== Segment start ==
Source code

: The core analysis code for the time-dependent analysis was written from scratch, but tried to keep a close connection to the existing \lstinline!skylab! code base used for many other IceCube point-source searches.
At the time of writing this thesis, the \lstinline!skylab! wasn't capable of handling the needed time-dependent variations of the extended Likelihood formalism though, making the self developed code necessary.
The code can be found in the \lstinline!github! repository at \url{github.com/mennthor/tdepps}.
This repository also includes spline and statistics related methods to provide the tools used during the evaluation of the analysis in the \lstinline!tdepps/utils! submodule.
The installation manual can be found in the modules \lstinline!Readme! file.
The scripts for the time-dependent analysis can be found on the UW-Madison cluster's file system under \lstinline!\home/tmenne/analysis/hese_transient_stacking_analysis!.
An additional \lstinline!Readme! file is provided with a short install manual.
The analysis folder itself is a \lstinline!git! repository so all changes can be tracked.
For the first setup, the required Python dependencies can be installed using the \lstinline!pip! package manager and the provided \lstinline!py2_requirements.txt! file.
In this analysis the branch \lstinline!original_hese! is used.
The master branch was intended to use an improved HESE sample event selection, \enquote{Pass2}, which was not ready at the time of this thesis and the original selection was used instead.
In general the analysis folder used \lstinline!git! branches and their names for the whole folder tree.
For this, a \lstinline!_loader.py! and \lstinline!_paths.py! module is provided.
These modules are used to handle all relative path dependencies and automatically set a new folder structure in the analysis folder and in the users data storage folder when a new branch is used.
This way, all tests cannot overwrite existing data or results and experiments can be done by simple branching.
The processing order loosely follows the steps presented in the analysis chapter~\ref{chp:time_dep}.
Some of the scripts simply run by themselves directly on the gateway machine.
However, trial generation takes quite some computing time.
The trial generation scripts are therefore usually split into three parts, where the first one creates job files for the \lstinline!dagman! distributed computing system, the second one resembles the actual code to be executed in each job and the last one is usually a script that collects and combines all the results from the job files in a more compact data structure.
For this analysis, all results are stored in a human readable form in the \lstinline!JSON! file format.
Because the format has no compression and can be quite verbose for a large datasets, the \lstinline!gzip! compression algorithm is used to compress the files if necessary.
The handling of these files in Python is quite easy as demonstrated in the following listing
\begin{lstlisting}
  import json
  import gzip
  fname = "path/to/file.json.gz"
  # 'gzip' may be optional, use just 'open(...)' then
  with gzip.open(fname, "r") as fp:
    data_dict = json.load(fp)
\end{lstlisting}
== Segment end ==
▶ **Problem to work on**: Print the listing once more, exactly as it stands above.

▶ **Your solution**:
Source code

: The core analysis code for the time-dependent analysis was written from scratch, but tried to keep a close connection to the existing \lstinline!skylab! code base used for many other IceCube point-source searches.
At the time of writing this thesis, the \lstinline!skylab! wasn't capable of handling the needed time-dependent variations of the extended Likelihood formalism though, making the self developed code necessary.
The code can be found in the \lstinline!github! repository at \url{github.com/mennthor/tdepps}.
This repository also includes spline and statistics related methods to provide the tools used during the evaluation of the analysis in the \lstinline!tdepps/utils! submodule.
The installation manual can be found in the modules \lstinline!Readme! file.
The scripts for the time-dependent analysis can be found on the UW-Madison cluster's file system under \lstinline!\home/tmenne/analysis/hese_transient_stacking_analysis!.
An additional \lstinline!Readme! file is provided with a short install manual.
The analysis folder itself is a \lstinline!git! repository so all changes can be tracked.
For the first setup, the required Python dependencies can be installed using the \lstinline!pip! package manager and the provided \lstinline!py2_requirements.txt! file.
In this analysis the branch \lstinline!original_hese! is used.
The master branch was intended to use an improved HESE sample event selection, \enquote{Pass2}, which was not ready at the time of this thesis and the original selection was used instead.
In general the analysis folder used \lstinline!git! branches and their names for the whole folder tree.
For this, a \lstinline!_loader.py! and \lstinline!_paths.py! module is provided.
These modules are used to handle all relative path dependencies and automatically set a new folder structure in the analysis folder and in the users data storage folder when a new branch is used.
This way, all tests cannot overwrite existing data or results and experiments can be done by simple branching.
The processing order loosely follows the steps presented in the analysis chapter~\ref{chp:time_dep}.
Some of the scripts simply run by themselves directly on the gateway machine.
However, trial generation takes quite some computing time.
The trial generation scripts are therefore usually split into three parts, where the first one creates job files for the \lstinline!dagman! distributed computing system, the second one resembles the actual code to be executed in each job and the last one is usually a script that collects and combines all the results from the job files in a more compact data structure.
For this analysis, all results are stored in a human readable form in the \lstinline!JSON! file format.
Because the format has no compression and can be quite verbose for a large datasets, the \lstinline!gzip! compression algorithm is used to compress the files if necessary.
The handling of these files in Python is quite easy as demonstrated in the following listing
\begin{lstlisting}
  import json
  import gzip
  fname = "path/to/file.json.gz"
  # 'gzip' may be optional, use just 'open(...)' then
  with gzip.open(fname, "r") as fp:
    data_dict = json.load(fp)
\end{lstlisting}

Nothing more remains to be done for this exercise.